17 novembre 2018
Aggiornato 16:00

Una proposta di legge per la modifica delle norme sull'edilizia sovvenzionata e le Ater regionali

I consiglieri regionali Claudio Giacomelli e Alessandro Basso hanno proposto un giro di vite sui requisiti di residenza sul territorio regionale al fine di garantire maggiore equità fra gli italiani e gli stranieri
Una proposta di legge per la modifica delle norme sull'edilizia sovvenzionata e le Ater regionali
Una proposta di legge per la modifica delle norme sull'edilizia sovvenzionata e le Ater regionali (ARC Montenero)

FVG - I consiglieri regionali Claudio Giacomelli e Alessandro Basso (FdI/AN) hanno depositato una proposta di legge di modifica della normativa sull'edilizia sovvenzionata e le Ater regionali.

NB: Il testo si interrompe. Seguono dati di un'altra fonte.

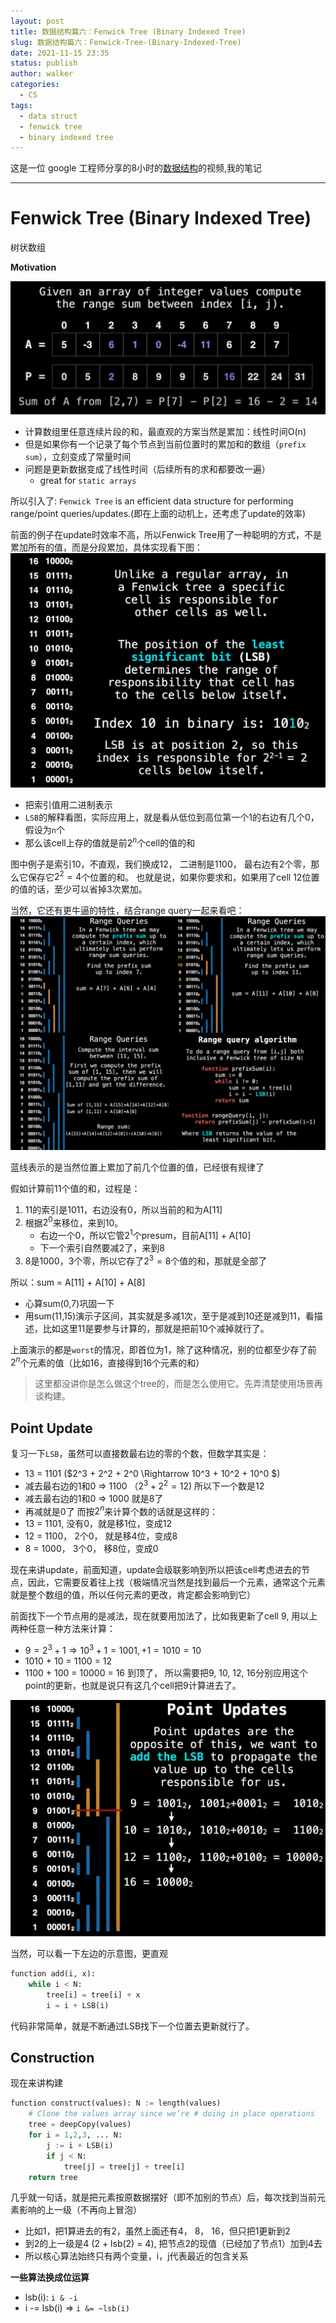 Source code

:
 ```yaml
---
layout: post
title: 数据结构篇六：Fenwick Tree (Binary Indexed Tree)
slug: 数据结构篇六：Fenwick-Tree-(Binary-Indexed-Tree)
date: 2021-11-15 23:35
status: publish
author: walker
categories: 
  - CS
tags:
  - data struct
  - fenwick tree
  - binary indexed tree
---
```


这是一位 google 工程师分享的8小时的[数据结构](https://www.youtube.com/watch?v=RBSGKlAvoiM)的视频,我的笔记

-----

# Fenwick Tree (Binary Indexed Tree)

树状数组

**Motivation**

![](../assets/1859625-cb667ca0d52fbf56.png)

* 计算数组里任意连续片段的和，最直观的方案当然是累加：线性时间O(n)
* 但是如果你有一个记录了每个节点到当前位置时的累加和的数组（`prefix sum`），立刻变成了常量时间
* 问题是更新数据变成了线性时间（后续所有的求和都要改一遍）
    * great for `static arrays`

所以引入了:
`Fenwick Tree` is an efficient data structure for performing range/point queries/updates.(即在上面的动机上，还考虑了update的效率)

前面的例子在update时效率不高，所以Fenwick Tree用了一种聪明的方式，不是累加所有的值，而是分段累加，具体实现看下图：
![](../assets/1859625-2917913fd143f6b8.png)

* 把索引值用二进制表示
* `LSB`的解释看图，实际应用上，就是看从低位到高位第一个1的右边有几个0，假设为`n`个
* 那么该cell上存的值就是前$2^n$个cell的值的和

图中例子是索引10，不直观，我们换成12， 二进制是1100， 最右边有2个零，那么它保存它$2^2=4$个位置的和。
也就是说，如果你要求和，如果用了cell 12位置的值的话，至少可以省掉3次累加。

当然，它还有更牛逼的特性，结合range query一起来看吧：
![](../assets/1859625-f7a5660ce53dd6d3.png)

蓝线表示的是当然位置上累加了前几个位置的值，已经很有规律了

假如计算前11个值的和，过程是：
1. 11的索引是1011，右边没有0，所以当前的和为A[11]
2. 根据$2^0$来移位，来到10。
    * 右边一个0，所以它管$2^1$个presum，目前A[11] + A[10]
    * 下一个索引自然要减2了，来到8
3. 8是1000，3个零，所以它存了$2^3=8$个值的和，那就是全部了

所以：sum = A[11] + A[10] + A[8]

* 心算sum(0,7)巩固一下
* 用sum(11,15)演示子区间，其实就是多减1次，至于是减到10还是减到11，看描述，比如这里11是要参与计算的，那就是把前10个减掉就行了。

上面演示的都是`worst`的情况，即首位为1，除了这种情况，别的位都至少存了前$2^n$个元素的值（比如16，直接得到16个元素的和）

> 这里都没讲你是怎么做这个tree的，而是怎么使用它。先弄清楚使用场景再谈构建。

## Point Update

复习一下`LSB`，虽然可以直接数最右边的零的个数，但数学其实是：
* 13 = 1101 ($2^3 + 2^2 + 2^0 \Rightarrow 10^3 + 10^2 + 10^0 $)
* 减去最右边的1和0 => 1100 （$2^3+2^2=12$) 所以下一个数是12
* 减去最右边的1和0 => 1000 就是8了
* 再减就是0了
而按$2^n$来计算个数的话就是这样的：
* 13 = 1101, 没有0，就是移1位，变成12
* 12 = 1100， 2个0， 就是移4位，变成8
* 8 = 1000， 3个0， 移8位，变成0

现在来讲update，前面知道，update会级联影响到所以把该cell考虑进去的节点，因此，它需要反着往上找（极端情况当然是找到最后一个元素，通常这个元素就是整个数组的值，所以任何元素的更改，肯定都会影响到它）

前面找下一个节点用的是减法，现在就要用加法了，比如我更新了cell 9, 用以上两种任意一种方法来计算：
* $9 = 2^3 + 1 \Rightarrow 10^3 + 1 = 1001, +1 = 1010 = 10$
* 1010 + 10 = 1100 = 12
* 1100 + 100 = 10000 = 16 到顶了，
所以需要把9, 10, 12, 16分别应用这个point的更新，也就是说只有这几个cell把9计算进去了。

![](../assets/1859625-5c481cd5c7dfd9bc.png)

当然，可以看一下左边的示意图，更直观

```python
function add(i, x): 
    while i < N:
        tree[i] = tree[i] + x 
        i = i + LSB(i)
```
代码非常简单，就是不断通过LSB找下一个位置去更新就行了。

## Construction

现在来讲构建
```python
function construct(values): N := length(values)
    # Clone the values array since we’re # doing in place operations
    tree = deepCopy(values)
    for i = 1,2,3, ... N:
        j := i + LSB(i)
        if j < N:
            tree[j] = tree[j] + tree[i]
    return tree
```

几乎就一句话，就是把元素按原数据摆好（即不加别的节点）后，每次找到当前元素影响的上一级（不再向上冒泡）
* 比如1，把1算进去的有2，虽然上面还有4， 8， 16，但只把1更新到2
* 到2的上一级是4 (2 + lsb(2) = 4), 把节点2的现值（已经加了节点1）加到4去
* 所以核心算法始终只有两个变量，i，j代表最近的包含关系

**一些算法换成位运算**
* lsb(i): `i & -i`
* i -= lsb(i) => `i &= ~lsb(i)`

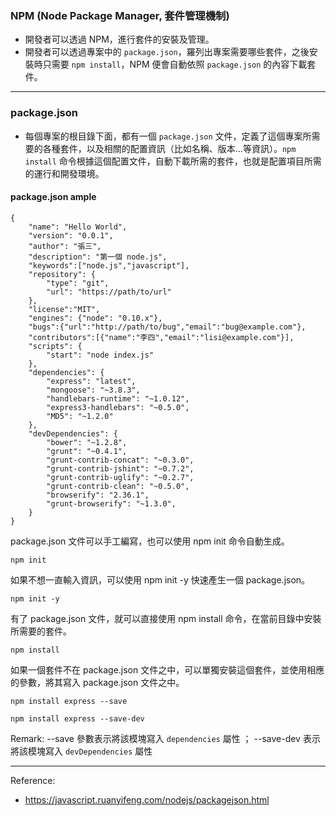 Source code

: ### NPM (Node Package Manager, 套件管理機制)

* 開發者可以透過 NPM，進行套件的安裝及管理。
* 開發者可以透過專案中的 `package.json`，羅列出專案需要哪些套件，之後安裝時只需要 `npm install`，NPM 便會自動依照 `package.json` 的內容下載套件。

---

### package.json

* 每個專案的根目錄下面，都有一個 `package.json` 文件，定義了這個專案所需要的各種套件，以及相關的配置資訊（比如名稱、版本...等資訊）。`npm install` 命令根據這個配置文件，自動下載所需的套件，也就是配置項目所需的運行和開發環境。

#### package.json ample
```
{
	"name": "Hello World",
	"version": "0.0.1",
	"author": "張三",
	"description": "第一個 node.js",
	"keywords":["node.js","javascript"],
	"repository": {
		"type": "git",
		"url": "https://path/to/url"
	},
	"license":"MIT",
	"engines": {"node": "0.10.x"},
	"bugs":{"url":"http://path/to/bug","email":"bug@example.com"},
	"contributors":[{"name":"李四","email":"lisi@example.com"}],
	"scripts": {
		"start": "node index.js"
	},
	"dependencies": {
		"express": "latest",
		"mongoose": "~3.8.3",
		"handlebars-runtime": "~1.0.12",
		"express3-handlebars": "~0.5.0",
		"MD5": "~1.2.0"
	},
	"devDependencies": {
		"bower": "~1.2.8",
		"grunt": "~0.4.1",
		"grunt-contrib-concat": "~0.3.0",
		"grunt-contrib-jshint": "~0.7.2",
		"grunt-contrib-uglify": "~0.2.7",
		"grunt-contrib-clean": "~0.5.0",
		"browserify": "2.36.1",
		"grunt-browserify": "~1.3.0",
	}
}
```

package.json 文件可以手工編寫，也可以使用 npm init 命令自動生成。
```
npm init
```

如果不想一直輸入資訊，可以使用 npm init -y 快速產生一個 package.json。
```
npm init -y
```

有了 package.json 文件，就可以直接使用 npm install 命令，在當前目錄中安裝所需要的套件。
```
npm install
```

如果一個套件不在 package.json 文件之中，可以單獨安裝這個套件，並使用相應的參數，將其寫入 package.json 文件之中。
```
npm install express --save
```
```
npm install express --save-dev
```
Remark: --save 參數表示將該模塊寫入 `dependencies` 屬性 ； --save-dev 表示將該模塊寫入 `devDependencies` 屬性

---

Reference:
* https://javascript.ruanyifeng.com/nodejs/packagejson.html
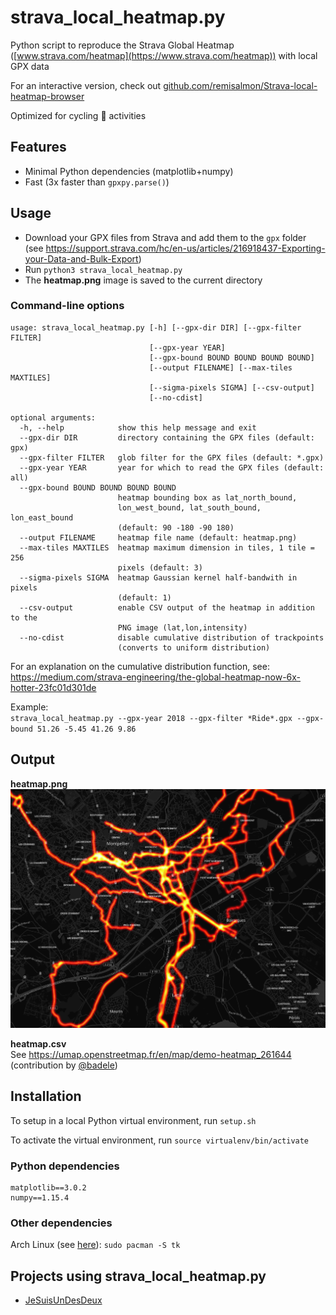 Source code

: # strava_local_heatmap.py

Python script to reproduce the Strava Global Heatmap ([www.strava.com/heatmap](https://www.strava.com/heatmap)) with local GPX data

For an interactive version, check out [github.com/remisalmon/Strava-local-heatmap-browser](https://github.com/remisalmon/Strava-local-heatmap-browser)

Optimized for cycling :bicyclist: activities

## Features

* Minimal Python dependencies (matplotlib+numpy)
* Fast (3x faster than `gpxpy.parse()`)

## Usage

* Download your GPX files from Strava and add them to the `gpx` folder  
(see https://support.strava.com/hc/en-us/articles/216918437-Exporting-your-Data-and-Bulk-Export)
* Run `python3 strava_local_heatmap.py`  
* The **heatmap.png** image is saved to the current directory

### Command-line options

```
usage: strava_local_heatmap.py [-h] [--gpx-dir DIR] [--gpx-filter FILTER]
                               [--gpx-year YEAR]
                               [--gpx-bound BOUND BOUND BOUND BOUND]
                               [--output FILENAME] [--max-tiles MAXTILES]
                               [--sigma-pixels SIGMA] [--csv-output]
                               [--no-cdist]

optional arguments:
  -h, --help            show this help message and exit
  --gpx-dir DIR         directory containing the GPX files (default: gpx)
  --gpx-filter FILTER   glob filter for the GPX files (default: *.gpx)
  --gpx-year YEAR       year for which to read the GPX files (default: all)
  --gpx-bound BOUND BOUND BOUND BOUND
                        heatmap bounding box as lat_north_bound,
                        lon_west_bound, lat_south_bound, lon_east_bound
                        (default: 90 -180 -90 180)
  --output FILENAME     heatmap file name (default: heatmap.png)
  --max-tiles MAXTILES  heatmap maximum dimension in tiles, 1 tile = 256
                        pixels (default: 3)
  --sigma-pixels SIGMA  heatmap Gaussian kernel half-bandwith in pixels
                        (default: 1)
  --csv-output          enable CSV output of the heatmap in addition to the
                        PNG image (lat,lon,intensity)
  --no-cdist            disable cumulative distribution of trackpoints
                        (converts to uniform distribution)
```

For an explanation on the cumulative distribution function, see:  
https://medium.com/strava-engineering/the-global-heatmap-now-6x-hotter-23fc01d301de

Example:  
`strava_local_heatmap.py --gpx-year 2018 --gpx-filter *Ride*.gpx --gpx-bound 51.26 -5.45 41.26 9.86`

## Output

**heatmap.png**  
![heatmap_zoom.png](output_heatmap.png)

**heatmap.csv**  
See https://umap.openstreetmap.fr/en/map/demo-heatmap_261644 (contribution by [@badele](https://github.com/badele))

## Installation

To setup in a local Python virtual environment, run `setup.sh`  

To activate the virtual environment, run `source virtualenv/bin/activate`

### Python dependencies

```
matplotlib==3.0.2
numpy==1.15.4
```

### Other dependencies

Arch Linux (see [here](https://github.com/remisalmon/strava-local-heatmap/pull/3#issuecomment-443541311)): `sudo pacman -S tk`

## Projects using strava_local_heatmap.py

- [JeSuisUnDesDeux](https://gitlab.com/JeSuisUnDesDeux/jesuisundesdeux/tree/master/datas/traces)
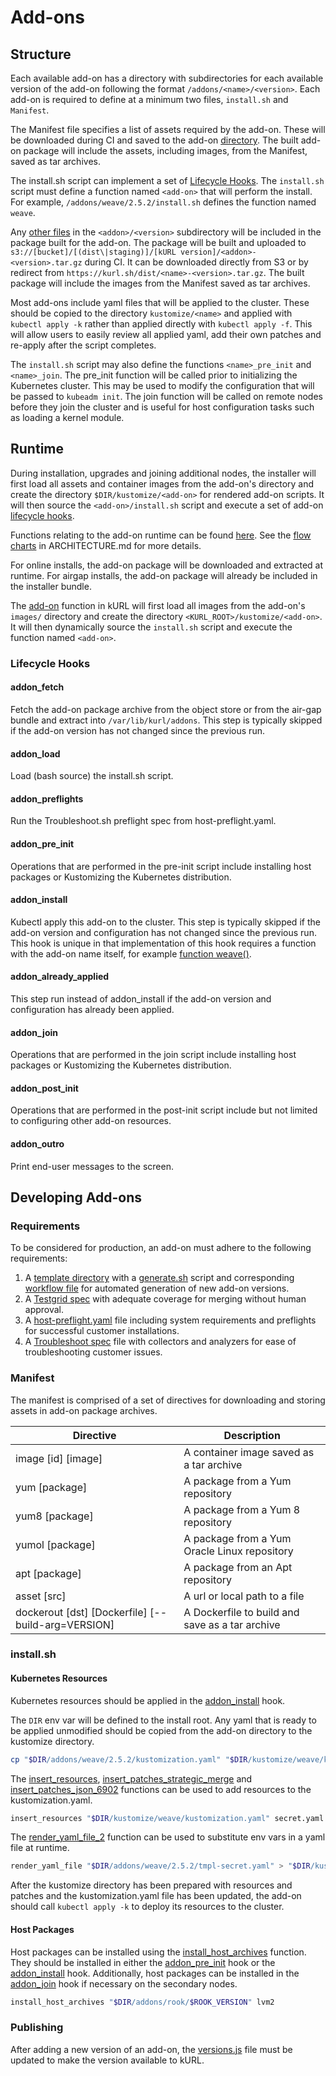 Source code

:# Add-ons

## Structure

Each available add-on has a directory with subdirectories for each available version of the add-on following the format `/addons/<name>/<version>`.
Each add-on is required to define at a minimum two files, `install.sh` and `Manifest`.

The Manifest file specifies a list of assets required by the add-on.
These will be downloaded during CI and saved to the add-on [directory](/ARCHITECTURE.md#directory-structure).
The built add-on package will include the assets, including images, from the Manifest, saved as tar archives.

The install.sh script can implement a set of [Lifecycle Hooks](#lifecycle-hooks).
The `install.sh` script must define a function named `<add-on>` that will perform the install.
For example, `/addons/weave/2.5.2/install.sh` defines the function named `weave`.

Any [other files](/ARCHITECTURE.md#directory-structure) in the `<addon>/<version>` subdirectory will be included in the package built for the add-on.
The package will be built and uploaded to `s3://[bucket]/[(dist\|staging)]/[kURL version]/<addon>-<version>.tar.gz` during CI.
It can be downloaded directly from S3 or by redirect from `https://kurl.sh/dist/<name>-<version>.tar.gz`.
The built package will include the images from the Manifest saved as tar archives.

Most add-ons include yaml files that will be applied to the cluster.
These should be copied to the directory `kustomize/<name>` and applied with `kubectl apply -k` rather than applied directly with `kubectl apply -f`.
This will allow users to easily review all applied yaml, add their own patches and re-apply after the script completes.

The `install.sh` script may also define the functions `<name>_pre_init` and `<name>_join`.
The pre_init function will be called prior to initializing the Kubernetes cluster.
This may be used to modify the configuration that will be passed to `kubeadm init`.
The join function will be called on remote nodes before they join the cluster and is useful for host configuration tasks such as loading a kernel module.

## Runtime

During installation, upgrades and joining additional nodes, the installer will first load all assets and container images from the add-on's directory and create the directory `$DIR/kustomize/<add-on>` for rendered add-on scripts.
It will then source the `<add-on>/install.sh` script and execute a set of add-on [lifecycle hooks](#lifecycle-hooks).

Functions relating to the add-on runtime can be found [here](https://github.com/replicatedhq/kurl/blob/master/scripts/common/addon.sh).
See the [flow charts](/ARCHITECTURE.md#flow-chart) in ARCHITECTURE.md for more details.

For online installs, the add-on package will be downloaded and extracted at runtime.
For airgap installs, the add-on package will already be included in the installer bundle.

The [add-on](https://github.com/replicatedhq/kurl/blob/master/scripts/common/addon.sh) function in kURL will first load all images from the add-on's `images/` directory and create the directory `<KURL_ROOT>/kustomize/<add-on>`.
It will then dynamically source the `install.sh` script and execute the function named `<add-on>`.

### Lifecycle Hooks

#### addon_fetch

Fetch the add-on package archive from the object store or from the air-gap bundle and extract into `/var/lib/kurl/addons`.
This step is typically skipped if the add-on version has not changed since the previous run.

#### addon_load

Load (bash source) the install.sh script.

#### addon_preflights

Run the Troubleshoot.sh preflight spec from host-preflight.yaml.

#### addon_pre_init

Operations that are performed in the pre-init script include installing host packages or Kustomizing the Kubernetes distribution.

#### addon_install

Kubectl apply this add-on to the cluster.
This step is typically skipped if the add-on version and configuration has not changed since the previous run.
This hook is unique in that implementation of this hook requires a function with the add-on name itself, for example [function weave()](https://github.com/replicatedhq/kURL/blob/5ce2372da583844137efee28f55498393ea32e8d/addons/weave/template/base/install.sh#L6).

#### addon_already_applied

This step run instead of addon_install if the add-on version and configuration has already been applied.

#### addon_join

Operations that are performed in the join script include installing host packages or Kustomizing the Kubernetes distribution.

#### addon_post_init

Operations that are performed in the post-init script include but not limited to configuring other add-on resources.

#### addon_outro

Print end-user messages to the screen.

## Developing Add-ons

### Requirements

To be considered for production, an add-on must adhere to the following requirements:

1. A [template directory](https://github.com/replicatedhq/kURL/tree/5ce2372da583844137efee28f55498393ea32e8d/addons/flannel/template/) with a [generate.sh](https://github.com/replicatedhq/kURL/blob/5ce2372da583844137efee28f55498393ea32e8d/addons/flannel/template/generate.sh) script and corresponding [workflow file](https://github.com/replicatedhq/kURL/blob/5ce2372da583844137efee28f55498393ea32e8d/.github/workflows/update-flannel.yaml) for automated generation of new add-on versions.
1. A [Testgrid spec](https://github.com/replicatedhq/kURL/tree/5ce2372da583844137efee28f55498393ea32e8d/addons/flannel/template/testgrid/) with adequate coverage for merging without human approval.
1. A [host-preflight.yaml](https://github.com/replicatedhq/kURL/blob/5ce2372da583844137efee28f55498393ea32e8d/addons/weave/template/base/host-preflight.yaml) file including system requirements and preflights for successful customer installations.
1. A [Troubleshoot spec](https://github.com/replicatedhq/kURL/blob/5ce2372da583844137efee28f55498393ea32e8d/addons/flannel/template/base/yaml/troubleshoot.yaml) file with collectors and analyzers for ease of troubleshooting customer issues.

### Manifest

The manifest is comprised of a set of directives for downloading and storing assets in add-on package archives.

| Directive | Description |
| --------- | ----------- |
| image [id] [image]                                 | A container image saved as a tar archive |
| yum [package]                                      | A package from a Yum repository |
| yum8 [package]                                     | A package from a Yum 8 repository |
| yumol [package]                                    | A package from a Yum Oracle Linux repository |
| apt [package]                                      | A package from an Apt repository |
| asset [src]                                        | A url or local path to a file |
| dockerout [dst] [Dockerfile] [--build-arg=VERSION] | A Dockerfile to build and save as a tar archive |

### install.sh

#### Kubernetes Resources

Kubernetes resources should be applied in the [addon_install](#addon_install) hook.

The `DIR` env var will be defined to the install root.
Any yaml that is ready to be applied unmodified should be copied from the add-on directory to the kustomize directory.

```bash
cp "$DIR/addons/weave/2.5.2/kustomization.yaml" "$DIR/kustomize/weave/kustomization.yaml"
```

The [insert_resources](https://github.com/replicatedhq/kURL/blob/5ce2372da583844137efee28f55498393ea32e8d/scripts/common/yaml.sh#L33), [insert_patches_strategic_merge](https://github.com/replicatedhq/kURL/blob/5ce2372da583844137efee28f55498393ea32e8d/scripts/common/yaml.sh#L22) and [insert_patches_json_6902](https://github.com/replicatedhq/kURL/blob/5ce2372da583844137efee28f55498393ea32e8d/scripts/common/yaml.sh#L44) functions can be used to add resources to the kustomization.yaml.

```bash
insert_resources "$DIR/kustomize/weave/kustomization.yaml" secret.yaml
```

The [render_yaml_file_2](https://github.com/replicatedhq/kURL/blob/5ce2372da583844137efee28f55498393ea32e8d/scripts/common/yaml.sh#L10) function can be used to substitute env vars in a yaml file at runtime.

```bash
render_yaml_file "$DIR/addons/weave/2.5.2/tmpl-secret.yaml" > "$DIR/kustomize/weave/secret.yaml"
```

After the kustomize directory has been prepared with resources and patches and the kustomization.yaml file has been updated, the add-on should call `kubectl apply -k` to deploy its resources to the cluster.

#### Host Packages

Host packages can be installed using the [install_host_archives](https://github.com/replicatedhq/kURL/blob/5ce2372da583844137efee28f55498393ea32e8d/scripts/common/host-packages.sh#L2) function.
They should be installed in either the [addon_pre_init](#addon_pre_init) hook or the [addon_install](#addon_install) hook.
Additionally, host packages can be installed in the [addon_join](#addon_join) hook if necessary on the secondary nodes.

```bash
install_host_archives "$DIR/addons/rook/$ROOK_VERSION" lvm2
```

### Publishing

After adding a new version of an add-on, the [versions.js](/web/src/installers/versions.js) file must be updated to make the version available to kURL. 
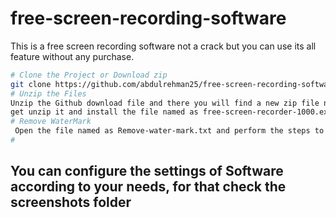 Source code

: # free-screen-recording-software
This is a free screen recording software not a crack but you can use its all feature without any purchase.

```bash
# Clone the Project or Download zip
git clone https://github.com/abdulrehman25/free-screen-recording-software.git
# Unzip the Files
Unzip the Github download file and there you will find a new zip file named as free-screen-recorder.zip 
get unzip it and install the file named as free-screen-recorder-1000.exe
# Remove WaterMark
 Open the file named as Remove-water-mark.txt and perform the steps to remove WaterMark
# 
``` 
## You can configure the settings of Software according to your needs, for that check the screenshots folder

La proposta di Fratelli d'Italia "porta da due a cinque anni il requisito di residenza sul territorio regionale - spiega Giacomelli - così come avviene già per la Regione Veneto e per la Regione Toscana. Tale limite è riconosciuto dall'Unione Europea come lasso di tempo necessario al fine di ottenere lo status di soggiornante di lungo periodo e il conseguente diritto per l'accesso all'edilizia pubblica». "Inoltre - prosegue Giacomelli - l'obbligo di residenza in regione non sarà più richiesto al solo richiedente, bensì sarà esteso alla totalità dei membri del nucleo familiare, fatta eccezione per i minori». Giro di vite anche per quanto riguarda le occupazioni abusive, infatti "saranno esclusi dall'assegnazione dell'alloggio - assicura il consigliere - coloro i quali siano stati condannati per l'occupazione abusiva di proprietà, ai sensi dell'articolo 633 del codice penale, nei precedenti dieci anni". 

Altre norme saranno inserite sulla base di due proposte, già presentate nella precedente legislatura, dall'ex consigliere regionale, e ora capogruppo al Senato di Fratelli d'Italia, Luca Ciriani. "Per quanto riguarda i cittadini stranieri - afferma Alessandro Basso - non sarà più consentita un'autocertificazione su eventuali proprietà all'estero, bensì sarà necessaria una certificazione». "Inoltre - continua il consigliere pordenonese - i Comuni e le ATER saranno tenuti a favorire un processo di integrazione mediante la composizione in modo eterogeneo dei blocchi abitativi. In questo modo vogliamo mirare ad un miglioramento dell'integrazione sociale all'interno delle abitazioni popolari, oltre a evitare la creazione di ghetti o l'effetto 'banlieue' francesi".

Infine verrà inserita una norma al fine di garantire maggiore equità fra gli italiani e gli stranieri, stabilendo che "la percentuale degli inquilini senza cittadinanza italiana non possa superare la percentuale dei residenti stranieri in regione, in base ai dati forniti dall'ISTAT. In questo modo - conclude Giacomelli - i cittadini italiani non saranno più penalizzati nell'ottenimento degli alloggi di edilizia popolare, trasformando in realtà un concetto che Fratelli d'Italia porta avanti da anni: Prima gli italiani".